De las 20.000 páginas de ese diario que dejó al morir
proceden algunas de las alegrías que ha seguido dándonos Bioy. Hace
unos siete años, Destino publicó el tomo formidable de los apuntes de
sus conversaciones con Borges, anotadas con fidelidad cada noche,
durante media vida, frescas todavía en la memoria inmediata. En Páginas
de Espuma salió después, en un volumen editado muy cuidadosamente, el diario de un viaje breve a Brasil que hizo Bioy en 1960. Lo cotidiano, lo menor, lo olvidable, lo que casi no sucede, son la materia valiosa de la literatura.

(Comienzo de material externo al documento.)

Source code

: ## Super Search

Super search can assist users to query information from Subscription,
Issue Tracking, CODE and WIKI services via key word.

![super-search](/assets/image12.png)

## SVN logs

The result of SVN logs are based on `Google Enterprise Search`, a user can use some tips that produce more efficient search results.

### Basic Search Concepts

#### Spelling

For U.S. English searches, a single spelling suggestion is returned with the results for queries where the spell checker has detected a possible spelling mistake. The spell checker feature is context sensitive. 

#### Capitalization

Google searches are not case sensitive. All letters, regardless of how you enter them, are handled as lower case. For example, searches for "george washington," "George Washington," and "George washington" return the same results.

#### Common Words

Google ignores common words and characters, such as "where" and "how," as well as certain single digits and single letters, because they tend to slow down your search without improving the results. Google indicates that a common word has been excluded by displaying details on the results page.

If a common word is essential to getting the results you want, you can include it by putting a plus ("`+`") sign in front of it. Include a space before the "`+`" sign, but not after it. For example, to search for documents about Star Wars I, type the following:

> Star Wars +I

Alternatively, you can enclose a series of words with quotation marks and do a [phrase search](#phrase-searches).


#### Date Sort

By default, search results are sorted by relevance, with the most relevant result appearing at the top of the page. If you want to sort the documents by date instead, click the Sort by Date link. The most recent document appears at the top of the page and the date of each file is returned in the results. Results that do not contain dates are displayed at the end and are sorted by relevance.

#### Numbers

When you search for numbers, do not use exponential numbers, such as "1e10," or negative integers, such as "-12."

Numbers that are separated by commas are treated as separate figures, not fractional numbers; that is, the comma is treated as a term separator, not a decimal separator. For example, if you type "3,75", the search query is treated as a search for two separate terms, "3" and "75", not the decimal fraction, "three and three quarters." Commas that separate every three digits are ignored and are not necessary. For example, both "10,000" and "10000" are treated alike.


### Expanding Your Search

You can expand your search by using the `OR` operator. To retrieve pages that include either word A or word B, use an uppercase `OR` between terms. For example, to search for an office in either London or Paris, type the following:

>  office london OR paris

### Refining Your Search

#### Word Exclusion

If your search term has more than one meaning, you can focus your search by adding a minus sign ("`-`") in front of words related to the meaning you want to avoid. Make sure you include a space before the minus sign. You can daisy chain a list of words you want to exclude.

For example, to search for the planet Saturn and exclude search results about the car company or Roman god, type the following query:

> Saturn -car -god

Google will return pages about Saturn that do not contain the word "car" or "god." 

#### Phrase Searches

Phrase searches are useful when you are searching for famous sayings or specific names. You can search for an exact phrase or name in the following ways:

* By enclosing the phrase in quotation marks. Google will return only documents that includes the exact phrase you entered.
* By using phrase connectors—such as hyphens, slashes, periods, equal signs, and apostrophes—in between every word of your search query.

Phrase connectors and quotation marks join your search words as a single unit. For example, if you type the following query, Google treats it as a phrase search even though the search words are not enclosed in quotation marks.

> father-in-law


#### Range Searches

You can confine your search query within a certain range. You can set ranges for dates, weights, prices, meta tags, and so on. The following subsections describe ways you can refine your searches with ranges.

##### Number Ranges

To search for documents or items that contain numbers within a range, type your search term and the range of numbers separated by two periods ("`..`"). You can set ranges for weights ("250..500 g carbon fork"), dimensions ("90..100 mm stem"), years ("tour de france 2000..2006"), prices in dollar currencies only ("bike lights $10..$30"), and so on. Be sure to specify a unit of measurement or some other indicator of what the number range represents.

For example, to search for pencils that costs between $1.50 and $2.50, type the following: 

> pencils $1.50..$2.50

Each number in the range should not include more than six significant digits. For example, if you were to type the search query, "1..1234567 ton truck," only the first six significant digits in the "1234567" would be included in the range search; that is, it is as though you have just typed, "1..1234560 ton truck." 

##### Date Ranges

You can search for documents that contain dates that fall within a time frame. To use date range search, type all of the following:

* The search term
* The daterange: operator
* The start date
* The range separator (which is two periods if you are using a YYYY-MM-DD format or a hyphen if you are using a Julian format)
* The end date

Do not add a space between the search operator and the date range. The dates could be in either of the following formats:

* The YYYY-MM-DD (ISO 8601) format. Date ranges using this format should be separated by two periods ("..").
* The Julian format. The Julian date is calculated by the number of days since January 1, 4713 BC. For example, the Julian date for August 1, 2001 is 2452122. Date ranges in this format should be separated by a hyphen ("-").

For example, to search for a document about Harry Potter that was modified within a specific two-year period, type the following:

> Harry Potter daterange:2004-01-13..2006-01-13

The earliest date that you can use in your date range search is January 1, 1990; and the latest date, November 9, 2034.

Pero de ese Bioy póstumo, confesional, pudoroso, el libro que yo prefiero es Descanso de caminantes,
que publicó Sudamericana en Buenos Aires en 2001, en una edición de
Daniel Martino. Qué pocos libros así hay en español. Es el diario de
Bioy entre 1975 y 1989: los años de la llegada de la vejez y de la
enfermedad, para un hombre que había sido vigoroso y muy atractivo para
las mujeres, muy enamoradizo de ellas; los años sórdidos de la
descomposición política en Argentina, la dictadura militar, el regreso
inseguro de la democracia. El español, lo mismo el de aquí que el de
América, no parece un idioma propicio a la confesión en voz baja, a los
matices de lo íntimo en primera persona. O nos ponemos solemnes, o nos
ponemos hipócritas o pudibundos, por miedo al ridículo y al viejo qué
dirán provinciano, por pánicos a parecer sentimentales, por una falta
congénita de naturalidad. En Bioy hay una desenvoltura de escritor de
diarios inglés, con toda su ironía y su melancolía. Anota encuentros
amorosos furtivos, percances de salud, conversaciones oídas sobre la
marcha, monólogos de taxistas, sueños, ideas para cuentos. En 1976
asiste en la calle a un asesinato cometido a plena luz del día por
policías de paisano. Una mañana de marzo de 1985, a pesar de la
decadencia física y los desengaños de la edad, se despierta feliz:
"Suena el despertador y siento el júbilo de estar vivo, de empezar un
día nuevo. Es un júbilo minúsculo y nítido, como la moneda de cinco
centavos de los buenos tiempos".
Júbilo es la palabra exacta que define la literatura de Bioy Casares.